From time to time, I even love cooking. During the week, I tend to resent the time that it takes to cook – especially when I’m doing it for just me, and it takes a tenth of the time to eat as it does to cook – but there are things about cooking that I find immensely satisfying.
This weekend, for example, I made a new lentil soup recipe: very simple, and pretty similar to my old standby lentil soup recipe. When I was testing it to see if the lentils were cooked, I took a bite and … fabulous. But once I got it into the bowl, I decided that it needed … Parmesan. I don’t know where the inspiration came from, but I suddenly knew beyond the shadow of a doubt that a little bit of grated Parmesan would make this soup absolutely perfect. I was right.
Some people find the prep process soothing; I’m not one of them – I generally find it tedious. The joy of cooking, for me, is in knowing what recipes will work and just what it will take to make them better.
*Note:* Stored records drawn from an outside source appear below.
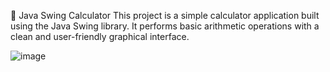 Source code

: 🧮 Java Swing Calculator
This project is a simple calculator application built using the Java Swing library. It performs basic arithmetic operations with a clean and user-friendly graphical interface.

![image](https://github.com/user-attachments/assets/60ca473a-bfe8-42da-8197-26f378682dee)
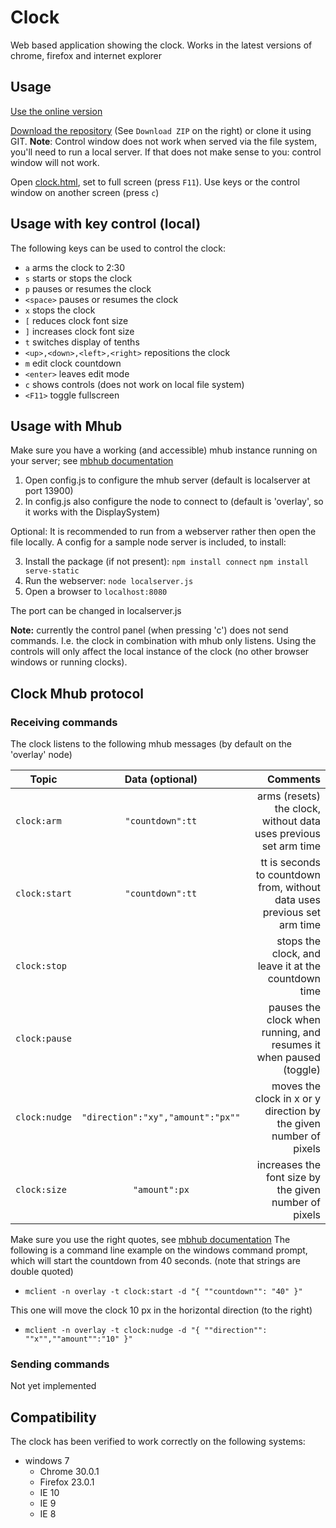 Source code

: Clock
=====

Web based application showing the clock. Works in the latest versions of chrome, firefox and internet explorer

Usage
-----

[Use the online version](http://firstlegoleague.github.io/clock/clock.html)

[Download the repository](https://github.com/FirstLegoLeague/clock/archive/master.zip) (See `Download ZIP` on the right) or clone it using GIT. **Note**: Control window does not work when served via the file system, you'll need to run a local server. If that does not make sense to you: control window will not work.

Open [clock.html](http://firstlegoleague.github.io/clock/clock.html), set to full screen (press `F11`). Use keys or the control window on another screen (press `c`)

Usage with key control (local)
-----

The following keys can be used to control the clock:

- `a` arms the clock to 2:30
- `s` starts or stops the clock
- `p` pauses or resumes the clock
- `<space>` pauses or resumes the clock
- `x` stops the clock
- `[` reduces clock font size
- `]` increases clock font size
- `t` switches display of tenths
- `<up>,<down>,<left>,<right>` repositions the clock
- `m` edit clock countdown
- `<enter>` leaves edit mode
- `c` shows controls (does not work on local file system)
- `<F11>` toggle fullscreen

Usage with Mhub
-----
Make sure you have a working (and accessible) mhub instance running on your server; see [mbhub documentation](https://github.com/poelstra/mhub) 

1. Open config.js to configure the mhub server (default is localserver at port 13900)
2. In config.js also configure the node to connect to (default is 'overlay', so it works with the DisplaySystem)

Optional:
It is recommended to run from a webserver rather then open the file locally. A config for a sample node server is included, to install:

3. Install the package (if not present): 
`npm install connect`
`npm install serve-static`
4. Run the webserver:
`node localserver.js`
5. Open a browser to 
`localhost:8080`

The port can be changed in localserver.js

**Note:** currently the control panel (when pressing 'c') does not send commands. I.e. the clock in combination with mhub only listens. Using the controls will only affect the local instance of the clock (no other browser windows or running clocks).

Clock Mhub protocol
-----

### Receiving commands
The clock listens to the following mhub messages (by default on the 'overlay' node)

| Topic | Data (optional)    | Comments | 
| ----- |:------------------:| --------:|
| `clock:arm` | `"countdown":tt`   | arms (resets) the clock, without data uses previous set arm time |
| `clock:start` | `"countdown":tt`   | tt is seconds to countdown from, without data uses previous set arm time |
| `clock:stop` |    | stops the clock, and leave it at the countdown time  | 
| `clock:pause` |    | pauses the clock when running, and resumes it when paused (toggle) | 
| `clock:nudge` | `"direction":"xy","amount":"px""`    | moves the clock in x or y direction by the given number of pixels | 
| `clock:size` | `"amount":px`   | increases the font size by the given number of pixels |


Make sure you use the right quotes, see [mbhub documentation](https://github.com/poelstra/mhub)
The following is a command line example on the windows command prompt, which will start the countdown from 40 seconds. (note that strings are double quoted)
- `mclient -n overlay -t clock:start -d "{ ""countdown"": "40" }"`

This one will move the clock 10 px in the horizontal direction (to the right)
- `mclient -n overlay -t clock:nudge -d "{ ""direction"": ""x"",""amount"":"10" }"`

### Sending commands
Not yet implemented

Compatibility
-------------

The clock has been verified to work correctly on the following systems:

- windows 7
  - Chrome 30.0.1
  - Firefox 23.0.1
  - IE 10
  - IE 9
  - IE 8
It’s as much a creative endeavor as putting brush to canvas or fingers to keyboard.
I have my share of kitchen disasters. Two recent baking projects went off the tracks, although they proved (mostly) salvageable. I should either never be allowed to bake or forced to do it every week. I just don’t get enough practice for it to become second-nature. And I have a hard time telling when something I put into the oven is done. In baking, this is a significant handicap.
But it’s the little bursts of insight that light my fire – and my tastebuds. My perfect man would be a fabulous cook, sustaining my body as much as my mind and my soul. Great food is sexy, as is any creative act. Until that guy comes along, I’ll just have to be content with being the master of my own kitchen domain.